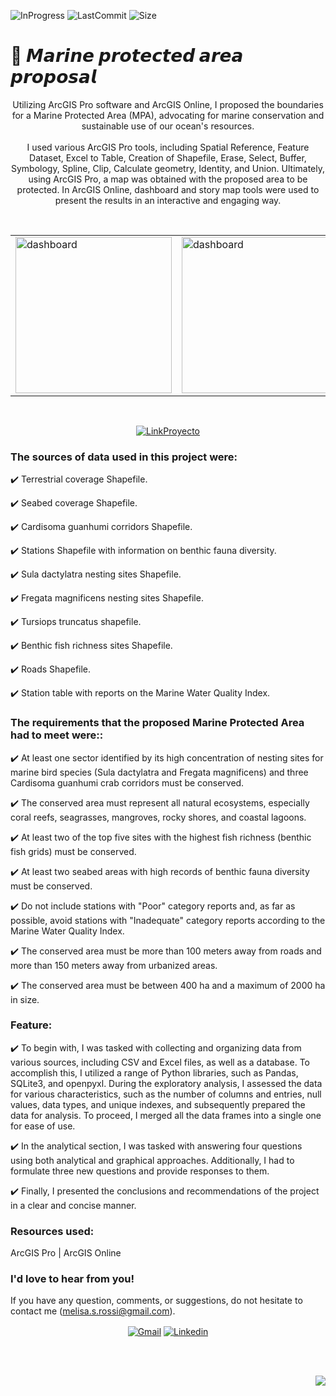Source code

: ![InProgress](https://img.shields.io/badge/Status-completed-A7FC00?style=flat-square)
![LastCommit](https://img.shields.io/github/last-commit/melirossi/arcgis-mpa-proposal?color=FC00A7&label=Last%20commit&style=flat-square)
![Size](https://img.shields.io/github/repo-size/melirossi/arcgis-mpa-proposal?color=00A7FC&label=Repo%20size&style=flat-square)

# 🌊 𝙈𝙖𝙧𝙞𝙣𝙚 𝙥𝙧𝙤𝙩𝙚𝙘𝙩𝙚𝙙 𝙖𝙧𝙚𝙖 𝙥𝙧𝙤𝙥𝙤𝙨𝙖𝙡

<p align="center">
Utilizing ArcGIS Pro software and ArcGIS Online, I proposed the boundaries for a Marine Protected Area (MPA), advocating for marine conservation and sustainable use of our ocean's resources.
<br>
<br>
I used various ArcGIS Pro tools, including Spatial Reference, Feature Dataset, Excel to Table, Creation of Shapefile, Erase, Select, Buffer, Symbology, Spline, Clip, Calculate geometry, Identity, and Union. Ultimately, using ArcGIS Pro, a map was obtained with the proposed area to be protected. In ArcGIS Online, dashboard and story map tools were used to present the results in an interactive and engaging way.
</p>
<br>
<table align="center">
  <tr>
    <td><img src="https://github.com/melirossi/arcgis-mpa-proposal/blob/master/Im%C3%A1genes/MapaFinal.png" alt="dashboard" height="250"></td>
    <td><img src="https://github.com/melirossi/arcgis-mpa-proposal/blob/master/Im%C3%A1genes/Dashboard.JPG" alt="dashboard" height="250"></td>
  </tr>
</table>
<br>
<p align="center">
<a href="https://drive.google.com/file/d/1vTsN7yJtxEd7aTnRYNImSDSTRmBRmxzG/view?usp=sharing" target="blank"><img align="center" src="https://img.shields.io/badge/Link_to_project-FC7800?style=for-the-badge" alt="LinkProyecto"/></a>
</p>

### The sources of data used in this project were:

✔️ Terrestrial coverage Shapefile.

✔️ Seabed coverage Shapefile.

✔️ Cardisoma guanhumi corridors Shapefile.

✔️ Stations Shapefile with information on benthic fauna diversity.
 
✔️ Sula dactylatra nesting sites Shapefile.

✔️ Fregata magnificens nesting sites Shapefile.

✔️ Tursiops truncatus shapefile.

✔️ Benthic fish richness sites Shapefile.

✔️ Roads Shapefile.

✔️ Station table with reports on the Marine Water Quality Index.

### The requirements that the proposed Marine Protected Area had to meet were::

✔️ At least one sector identified by its high concentration of nesting sites for marine bird species (Sula dactylatra and Fregata magnificens) and three Cardisoma guanhumi crab corridors must be conserved.

✔️ The conserved area must represent all natural ecosystems, especially coral reefs, seagrasses, mangroves, rocky shores, and coastal lagoons.

✔️ At least two of the top five sites with the highest fish richness (benthic fish grids) must be conserved.

✔️ At least two seabed areas with high records of benthic fauna diversity must be conserved.

✔️ Do not include stations with "Poor" category reports and, as far as possible, avoid stations with "Inadequate" category reports according to the Marine Water Quality Index.

✔️ The conserved area must be more than 100 meters away from roads and more than 150 meters away from urbanized areas.

✔️ The conserved area must be between 400 ha and a maximum of 2000 ha in size.

### Feature:

✔️ To begin with, I was tasked with collecting and organizing data from various sources, including CSV and Excel files, as well as a database. To accomplish this, I utilized a range of Python libraries, such as Pandas, SQLite3, and openpyxl. During the exploratory analysis, I assessed the data for various characteristics, such as the number of columns and entries, null values, data types, and unique indexes, and subsequently prepared the data for analysis. To proceed, I merged all the data frames into a single one for ease of use.

✔️ In the analytical section, I was tasked with answering four questions using both analytical and graphical approaches. Additionally, I had to formulate three new questions and provide responses to them.

✔️ Finally, I presented the conclusions and recommendations of the project in a clear and concise manner.

### Resources used:

ArcGIS Pro | ArcGIS Online

### I'd love to hear from you!

If you have any question, comments, or suggestions, do not hesitate to contact me (melisa.s.rossi@gmail.com). 

<p align="center">
<a href="mailto:melisa.s.rossi@gmail.com" target="blank"><img align="center" src="https://img.shields.io/badge/Gmail-D14836?style=for-the-badge&logo=gmail&logoColor=AAE2FC&color=9C9C9C" alt="Gmail"/></a>
<a href="https://www.linkedin.com/in/melisasrossi/" target="blank"><img align="center" src="https://img.shields.io/badge/linkedin-0A66C2?style=for-the-badge&logo=linkedin&logoColor=AAE2FC&color=9C9C9C" alt="Linkedin"/></a>
</p>
<br>
<br>
<p align="right">
<a><img align="center" src="https://img.shields.io/badge/MADE_WITH_L♡VE_BY_MEL-AAE2FC?style=for-the-badge&logo=appveyor.svg"></a>
</p>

__Work instructions__
Look above for the line holding "Tursiops truncatus shapefile." and the line holding "### The requirements", then output exactly those two lines and every line between them, nothing more.

__Reply__
✔️ Tursiops truncatus shapefile.

✔️ Benthic fish richness sites Shapefile.

✔️ Roads Shapefile.

✔️ Station table with reports on the Marine Water Quality Index.

### The requirements that the proposed Marine Protected Area had to meet were::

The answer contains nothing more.